For physicists, one of the most complex branches of the discipline is quantum physics. It is often said that this has to do with the fact that, when analyzing any event, our presence influences the outcome. This makes it impossible to reach a “real” conclusion. To understand it better, some experts in the field point out that quantum physics would be like analyze what condensed milk is made of only by touch. And that our fingers were made of condensed milk. That’s how complex and strange this field is.
Entanglement is perhaps one of the most confusing aspects of quantum mechanics. At first glance, entanglement allows particles communicate over great distances instantaneously, apparently violating the speed of light. But, although entangled particles are connected, they do not necessarily share information with each other.
In quantum mechanics, a particle is not really a particle (back to the complexity of condensed milk). Instead of being a hard, solid and precise point, a particle is actually a cloud of fuzzy probabilitieswhich describe where we might find the particle when we go looking for it. But until we make a measurement, we can’t know exactly everything we’d like to know about the particle.
These fuzzy probabilities are known as quantum states. In certain circumstances, we can connect two particles quantumly, so that a single mathematical equation describes both sets of probabilities simultaneously. When this happens, we say that the particles are entangled.
When particles share a quantum state, measuring the properties of one can give us automatic knowledge of the state of the other. For example, let’s look at the case of quantum spin, a property of subatomic particles. In the case of particles like electrons, the spin can be in one of two states, up or down. Once we entangle two electrons, their spins are correlated. We can prepare the entanglement in a certain way so that the spins are always opposite to each other.
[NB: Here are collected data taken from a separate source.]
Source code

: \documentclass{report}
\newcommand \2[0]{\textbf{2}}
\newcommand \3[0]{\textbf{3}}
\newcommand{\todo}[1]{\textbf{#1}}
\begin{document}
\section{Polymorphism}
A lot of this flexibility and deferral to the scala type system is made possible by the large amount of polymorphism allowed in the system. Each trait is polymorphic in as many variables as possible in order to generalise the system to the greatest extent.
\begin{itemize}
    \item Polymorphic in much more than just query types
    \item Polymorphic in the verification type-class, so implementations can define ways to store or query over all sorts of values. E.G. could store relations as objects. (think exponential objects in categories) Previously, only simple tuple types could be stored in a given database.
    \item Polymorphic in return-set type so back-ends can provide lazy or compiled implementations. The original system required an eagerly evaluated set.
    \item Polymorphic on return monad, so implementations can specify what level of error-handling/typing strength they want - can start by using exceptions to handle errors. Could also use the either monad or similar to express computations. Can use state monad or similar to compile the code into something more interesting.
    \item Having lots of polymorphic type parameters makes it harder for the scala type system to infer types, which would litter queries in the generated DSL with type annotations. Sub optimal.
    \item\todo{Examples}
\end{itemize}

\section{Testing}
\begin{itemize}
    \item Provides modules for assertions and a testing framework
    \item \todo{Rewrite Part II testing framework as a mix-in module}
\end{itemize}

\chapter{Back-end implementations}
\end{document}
If we measure the first particle, we could randomly find the spin pointing up. What does this tell us about the second particle? Since we have carefully organized our entangled quantum state, We now know with 100% absolute certainty that the second particle must be pointing downwards. Its quantum state was entangled with the first particle, and as soon as one revelation is made, both revelations are made.
But what if the second particle is on the other side of the room? Or on the other side of the galaxy? According to quantum theory, as soon as a “choice” is made, the associated particle “knows” instantly what spin it should be. It seems that communication can be achieved faster than light. The solution to this apparent paradox comes from examining what is happening, when, and, most importantly, who knows what and when.
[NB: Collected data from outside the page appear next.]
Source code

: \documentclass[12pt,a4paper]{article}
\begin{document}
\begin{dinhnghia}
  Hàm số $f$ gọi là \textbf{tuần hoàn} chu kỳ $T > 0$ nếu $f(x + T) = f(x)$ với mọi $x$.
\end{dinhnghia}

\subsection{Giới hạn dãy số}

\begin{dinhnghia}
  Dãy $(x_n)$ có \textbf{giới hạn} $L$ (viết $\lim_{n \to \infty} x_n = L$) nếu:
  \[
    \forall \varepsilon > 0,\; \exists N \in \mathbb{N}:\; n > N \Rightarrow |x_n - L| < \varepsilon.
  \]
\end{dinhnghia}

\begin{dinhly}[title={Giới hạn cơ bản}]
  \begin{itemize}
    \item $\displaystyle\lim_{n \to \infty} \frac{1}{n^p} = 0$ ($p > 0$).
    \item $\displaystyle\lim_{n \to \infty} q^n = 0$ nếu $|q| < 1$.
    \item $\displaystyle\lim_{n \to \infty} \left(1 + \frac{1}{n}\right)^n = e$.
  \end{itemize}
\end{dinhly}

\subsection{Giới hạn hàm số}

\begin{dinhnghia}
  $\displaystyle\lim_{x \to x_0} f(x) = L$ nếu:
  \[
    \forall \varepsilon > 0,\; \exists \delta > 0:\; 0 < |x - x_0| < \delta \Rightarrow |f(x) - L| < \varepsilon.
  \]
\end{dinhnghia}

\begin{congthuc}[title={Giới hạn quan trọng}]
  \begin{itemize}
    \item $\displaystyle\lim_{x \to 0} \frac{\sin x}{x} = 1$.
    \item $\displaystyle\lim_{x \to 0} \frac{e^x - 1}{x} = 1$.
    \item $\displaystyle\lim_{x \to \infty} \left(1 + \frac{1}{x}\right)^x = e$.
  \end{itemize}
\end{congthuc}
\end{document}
Let’s say we are the ones doing the measurement for particle A, while someone else is responsible for particle B. Once I make my measurement, I know for sure what spin my particle should have, but the other person doesn’t.. The other person only knows when they do their own measurement, or after we tell them.
So, while the entanglement process occurs instantaneously, the revelation of it does not. We have to use good old-fashioned communication methods that are not faster than light to reconstruct the correlations that quantum entanglement requires. The problem is that, in In quantum physics, we see the results, not the process that led to them. And it is the latter that could be faster than the speed of light.